Michael Henchard on his way to sell his wife and infant daughter in Hardy's Mayor of Casterbridge

Showalter analyzes Thomas Hardy’s ‘The Mayor of Casterbridge’ through feminist critique. The very beginning of the novel where a drunk Michael Henchard sells his wife and infant daughter for as less as five guineas, is praised by the male critic Irving Howe in his work titled ' Thomas Hardy ' (1968). To Howe, the beginning of the novel is brilliant. However, it would be different if the critic was a woman. According to Showalter, unless a woman has been trained/taught to ideologically identify with a male culture, she will have a different response and experience for the beginning of the novel. Howe describes Henchard’s wife as a “drooping rag” who is passive. However, no where in the beginning of the novel is she described as drooping. Through his critique, Howe indicates his fantasies as a male critic and in the process distorts the meaning of the text. Susan Henchard’s role is passive and and is further constrained by a female child. She has almost no second chances at life and has hardly any control in life. Male critics like Howe ignore that in the beginning of the novel, Henchard not only sells his wife but also his child who is a female. Henchard could only sell his child because she was a female since sons are seldom sold in patriarchal society. By selling his daughter and wife, Henchard is cutting himself off from the female community and completely including himself in male community. Henchard’s tragedy lies in realizing how insufficient a male community with its male code of paternity, money, and legal contract, is, and his inability to regain the love and warmth he eventually desperately needs.
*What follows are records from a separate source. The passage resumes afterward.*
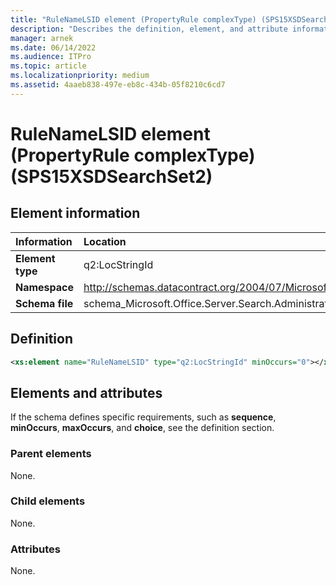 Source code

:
 ```yaml
---
title: "RuleNameLSID element (PropertyRule complexType) (SPS15XSDSearchSet2)"
description: "Describes the definition, element, and attribute information for the RuleNameLSID element (PropertyRule complexType) (SPS15XSDSearchSet2)."
manager: arnek
ms.date: 06/14/2022
ms.audience: ITPro
ms.topic: article
ms.localizationpriority: medium
ms.assetid: 4aaeb838-497e-eb8c-434b-05f8210c6cd7
---
```


# RuleNameLSID element (PropertyRule complexType) (SPS15XSDSearchSet2)



## Element information

| Information | Location |
|:-----|:-----|
|**Element type**|q2:LocStringId|
|**Namespace**|http://schemas.datacontract.org/2004/07/Microsoft.Office.Server.Search.Administration|
|**Schema file**|schema_Microsoft.Office.Server.Search.Administration.xsd|

## Definition

```XML
<xs:element name="RuleNameLSID" type="q2:LocStringId" minOccurs="0"></xs:element>

```

## Elements and attributes

If the schema defines specific requirements, such as **sequence**, **minOccurs**, **maxOccurs**, and **choice**, see the definition section.

### Parent elements

None.

### Child elements

None.

### Attributes

None.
The relation between Michael Henchard and his wife Susan Henchard are not the emotional center of the novel. It is rather his realization and appreciation of the strength and dignity of his daughter Elizabeth-Jane. Henchard is a self-proclaimed “women-hater” who feels nothing but condescending pity for womankind. He is eventually humbled and “unmanned” when he loses his position of mayor and his dignity. When Hardy shows Henchard as weak and vulnerable, he portrays the man at his best. “ Thus Hardy’s female characters in The Mayor of Casterbridge, as in his other novels, are somewhat idealized and melancholy projections of a repressed male self ”.
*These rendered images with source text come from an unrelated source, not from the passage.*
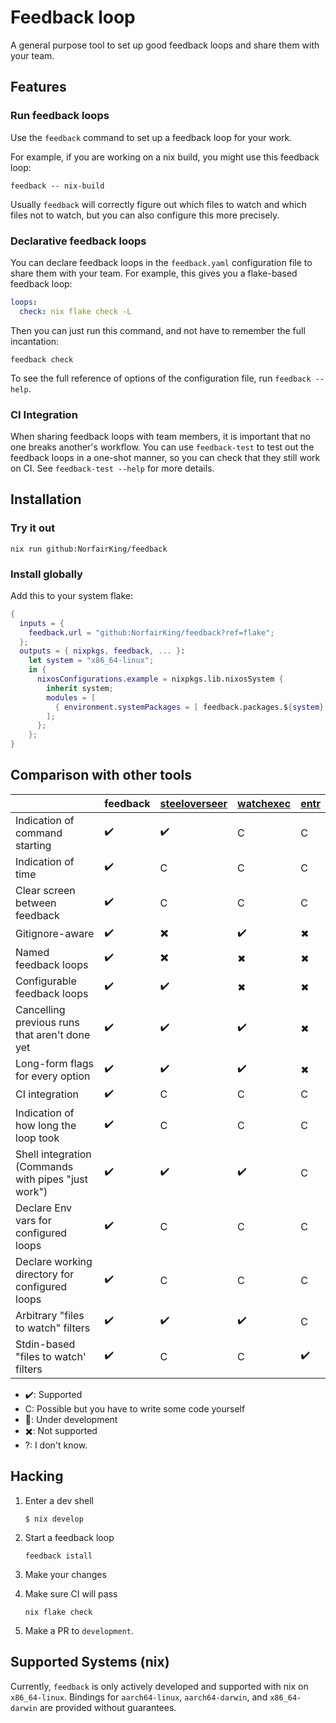 # Feedback loop

A general purpose tool to set up good feedback loops and share them with your team.

## Features

### Run feedback loops

Use the `feedback` command to set up a feedback loop for your work.

For example, if you are working on a nix build, you might use this feedback loop:

```
feedback -- nix-build
```

Usually `feedback` will correctly figure out which files to watch and which
files not to watch, but you can also configure this more precisely.

### Declarative feedback loops

You can declare feedback loops in the `feedback.yaml` configuration file to share them with your team.
For example, this gives you a flake-based feedback loop:

``` yaml
loops:
  check: nix flake check -L
```

Then you can just run this command, and not have to remember the full incantation:

```
feedback check
```

To see the full reference of options of the configuration file, run `feedback --help`.

### CI Integration

When sharing feedback loops with team members, it is important that no one breaks another's workflow.
You can use `feedback-test` to test out the feedback loops in a one-shot manner, so you can check that they still work on CI.
See `feedback-test --help` for more details.

## Installation

### Try it out

```
nix run github:NorfairKing/feedback
```

### Install globally

Add this to your system flake:

``` nix
{
  inputs = {
    feedback.url = "github:NorfairKing/feedback?ref=flake";
  };
  outputs = { nixpkgs, feedback, ... }:
    let system = "x86_64-linux";
    in {
      nixosConfigurations.example = nixpkgs.lib.nixosSystem {
        inherit system;
        modules = [
          { environment.systemPackages = [ feedback.packages.${system}.default ]; }
        ];
      };
    };
}
```

## Comparison with other tools

| | feedback | [steeloverseer](https://github.com/schell/steeloverseer) | [watchexec](https://github.com/watchexec/watchexec) | [entr](https://github.com/eradman/entr)
|----|-|-|-|-|
| Indication of command starting | ✔️ | ✔️ | C | C |
| Indication of time | ✔️ | C | C | C |
| Clear screen between feedback | ✔️ | C | C | C |
| Gitignore-aware | ✔️ | ✖️ | ✔️ | ✖ |
| Named feedback loops | ✔️ | ✖️ | ✖ | ✖ |
| Configurable feedback loops | ✔️ | ✔️ | ✖ | ✖ |
| Cancelling previous runs that aren't done yet | ✔️ | ✔️ | ✔️ | ✖ |
| Long-form flags for every option | ✔️ | ✔️ | ✔️ | ✖ |
| CI integration | ✔️ | C | C | C |
| Indication of how long the loop took | ✔️ | C | C | C |
| Shell integration (Commands with pipes "just work") | ✔️ | ✔️ | ✔️ | C |
| Declare Env vars for configured loops | ✔️ | C | C | C |
| Declare working directory for configured loops | ✔️ | C | C | C |
| Arbitrary "files to watch" filters | ✔️ | ✔️ | ✔️ | C |
| Stdin-based "files to watch' filters | ✔️ | C | C | ✔️ |

* ✔️: Supported
* C: Possible but you have to write some code yourself
* 🚧: Under development
* ✖️: Not supported
* ?: I don't know.

## Hacking

1. Enter a dev shell

   ```
   $ nix develop
   ```

2. Start a feedback loop

   ```
   feedback istall
   ```

3. Make your changes

4. Make sure CI will pass

   ```
   nix flake check
   ```

5. Make a PR to `development`.


## Supported Systems (nix)

Currently, `feedback` is only actively developed and supported with nix
on `x86_64-linux`. Bindings for `aarch64-linux`, `aarch64-darwin`, and
`x86_64-darwin` are provided without guarantees.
The above analysis of the novel is a feminist critique, and as we can see, it is an extremely male-oriented critique of a literary text. In ' Toward a Feminist Poetics ', Showalter emphasizes that if we limit our study to stereotypical women, the sexist perception of male critics, and the confined role of women in literary history, we will never be able to learn about women’s experiences. We will only be able to know what men have taught women to be and feel. Feminist critique also tends to see women as natural victims by discussing it inevitably and obsessively. Additionally, there also exists celebration of seduction of betrayal, and the women being victims and seeing their victimization as opportunities. In order to understand women’s experience and emotions, we require help and training from male theorists such as Louis Althusser, Roland Barthes, Pierre Macherey, Jacques Lacan, etc, and learn the application of theory of signs and myths to male texts and films. Undergoing this intellectual exercise “increases resistance to questioning it, and to seeing its historical and ideological boundaries.”
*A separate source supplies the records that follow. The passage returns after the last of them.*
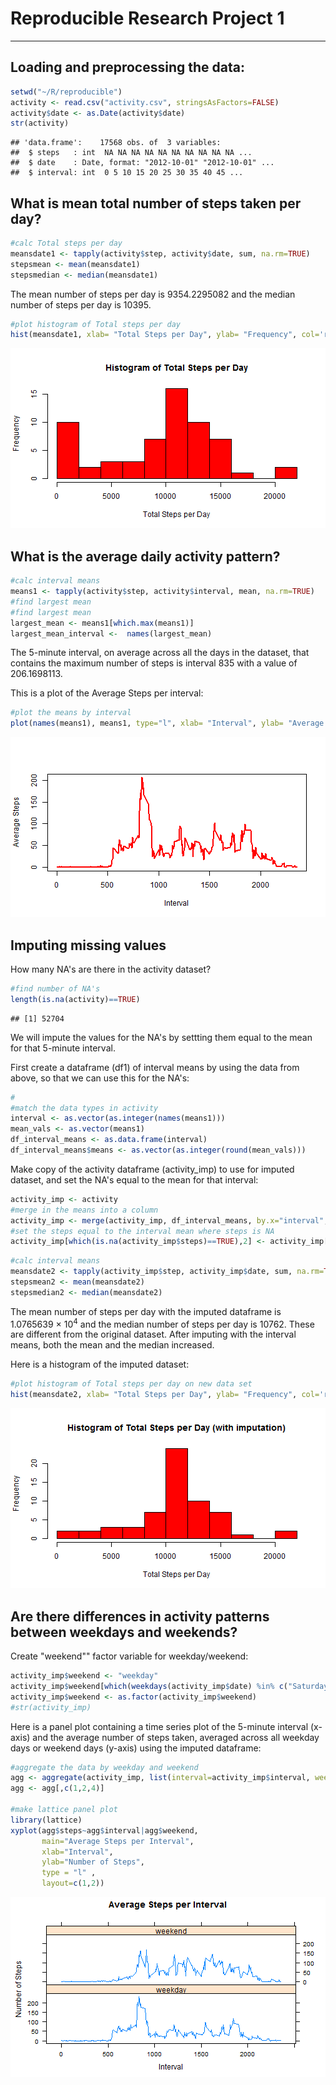 # Reproducible Research Project 1
------------------



## Loading and preprocessing the data:


```r
setwd("~/R/reproducible")
activity <- read.csv("activity.csv", stringsAsFactors=FALSE)
activity$date <- as.Date(activity$date)
str(activity)
```

```
## 'data.frame':	17568 obs. of  3 variables:
##  $ steps   : int  NA NA NA NA NA NA NA NA NA NA ...
##  $ date    : Date, format: "2012-10-01" "2012-10-01" ...
##  $ interval: int  0 5 10 15 20 25 30 35 40 45 ...
```

## What is mean total number of steps taken per day?


```r
#calc Total steps per day
meansdate1 <- tapply(activity$step, activity$date, sum, na.rm=TRUE)
stepsmean <- mean(meansdate1)
stepsmedian <- median(meansdate1)
```

The mean number of steps per day is 9354.2295082  and the median number of steps per day is 10395.


```r
#plot histogram of Total steps per day
hist(meansdate1, xlab= "Total Steps per Day", ylab= "Frequency", col='red', main="Histogram of Total Steps per Day", breaks=10)
```

![plot of chunk fig1](figure/fig1-1.png) 

## What is the average daily activity pattern?


```r
#calc interval means
means1 <- tapply(activity$step, activity$interval, mean, na.rm=TRUE)
#find largest mean
#find largest mean
largest_mean <- means1[which.max(means1)]
largest_mean_interval <-  names(largest_mean)
```

The 5-minute interval, on average across all the days in the dataset, that contains the maximum number of steps is interval 835 with a value of 206.1698113.   


This is a plot of the Average Steps per interval:

```r
#plot the means by interval
plot(names(means1), means1, type="l", xlab= "Interval", ylab= "Average Steps", col="red" , lwd=2)
```

![plot of chunk fig2](figure/fig2-1.png) 

## Imputing missing values


How many NA's are there in the activity dataset?


```r
#find number of NA's
length(is.na(activity)==TRUE)
```

```
## [1] 52704
```

We will impute the values for the NA's by settting them equal to the mean for that 5-minute interval.    

First create a dataframe (df1) of interval means by using the data from above, so that we can use this for the NA's:

```r
#
#match the data types in activity
interval <- as.vector(as.integer(names(means1)))
mean_vals <- as.vector(means1)
df_interval_means <- as.data.frame(interval)
df_interval_means$means <- as.vector(as.integer(round(mean_vals)))
```


Make copy of the activity dataframe (activity_imp) to use for imputed dataset, and set the NA's equal to the mean for that interval:


```r
activity_imp <- activity
#merge in the means into a column
activity_imp <- merge(activity_imp, df_interval_means, by.x="interval", by.y="interval")
#set the steps equal to the interval mean where steps is NA
activity_imp[which(is.na(activity_imp$steps)==TRUE),2] <- activity_imp[which(is.na(activity_imp$steps)==TRUE),4]
```




```r
#calc interval means
meansdate2 <- tapply(activity_imp$step, activity_imp$date, sum, na.rm=TRUE)
stepsmean2 <- mean(meansdate2)
stepsmedian2 <- median(meansdate2)
```

The mean number of steps per day with the imputed dataframe is 1.0765639 &times; 10<sup>4</sup>  and the median number of steps per day is 10762.  These are different from the original dataset.  After imputing with the interval means, both the mean and the median increased.  


Here is a histogram of the imputed dataset:

```r
#plot histogram of Total steps per day on new data set
hist(meansdate2, xlab= "Total Steps per Day", ylab= "Frequency", col='red', main="Histogram of Total Steps per Day (with imputation)", breaks=10)
```

![plot of chunk fig3](figure/fig3-1.png) 

## Are there differences in activity patterns between weekdays and weekends?

Create "weekend"" factor variable for weekday/weekend:


```r
activity_imp$weekend <- "weekday"
activity_imp$weekend[which(weekdays(activity_imp$date) %in% c("Saturday", "Sunday"))] <- "weekend"
activity_imp$weekend <- as.factor(activity_imp$weekend)
#str(activity_imp)
```

Here is a panel plot containing a time series plot of the 5-minute interval (x-axis) and the average number of steps taken, averaged across all weekday days or weekend days (y-axis) using the imputed dataframe:


```r
#aggregate the data by weekday and weekend
agg <- aggregate(activity_imp, list(interval=activity_imp$interval, weekend=activity_imp$weekend), mean)
agg <- agg[,c(1,2,4)]

#make lattice panel plot
library(lattice) 
xyplot(agg$steps~agg$interval|agg$weekend, 
       main="Average Steps per Interval",
       xlab="Interval", 
       ylab="Number of Steps", 
       type = "l" ,
       layout=c(1,2))
```

![plot of chunk fig4](figure/fig4-1.png)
Section VI: Gynocriticism and the Female Culture

Gynocriticism is different and in contrast to the fixation (negative or positive) on male literature. Gynocriticism creates a female framework to analyze women’s literature. It develops new models that are based on female experiences and sheds away male models and theories. Gynocriticism begins at the point when we free ourselves from the established male literary history, and stop attempting to adjust and fit women in male tradition. Gynocriticism instead focuses on a new world of female culture. Showalter says that :

“Gynocritics is related to feminist research in history, anthropology, psychology, and sociology, all of which have developed hypotheses of a female subculture including not only the ascribed status, and the internalized constructs of femininity, but also the occupations, interactions, and consciousness of women.”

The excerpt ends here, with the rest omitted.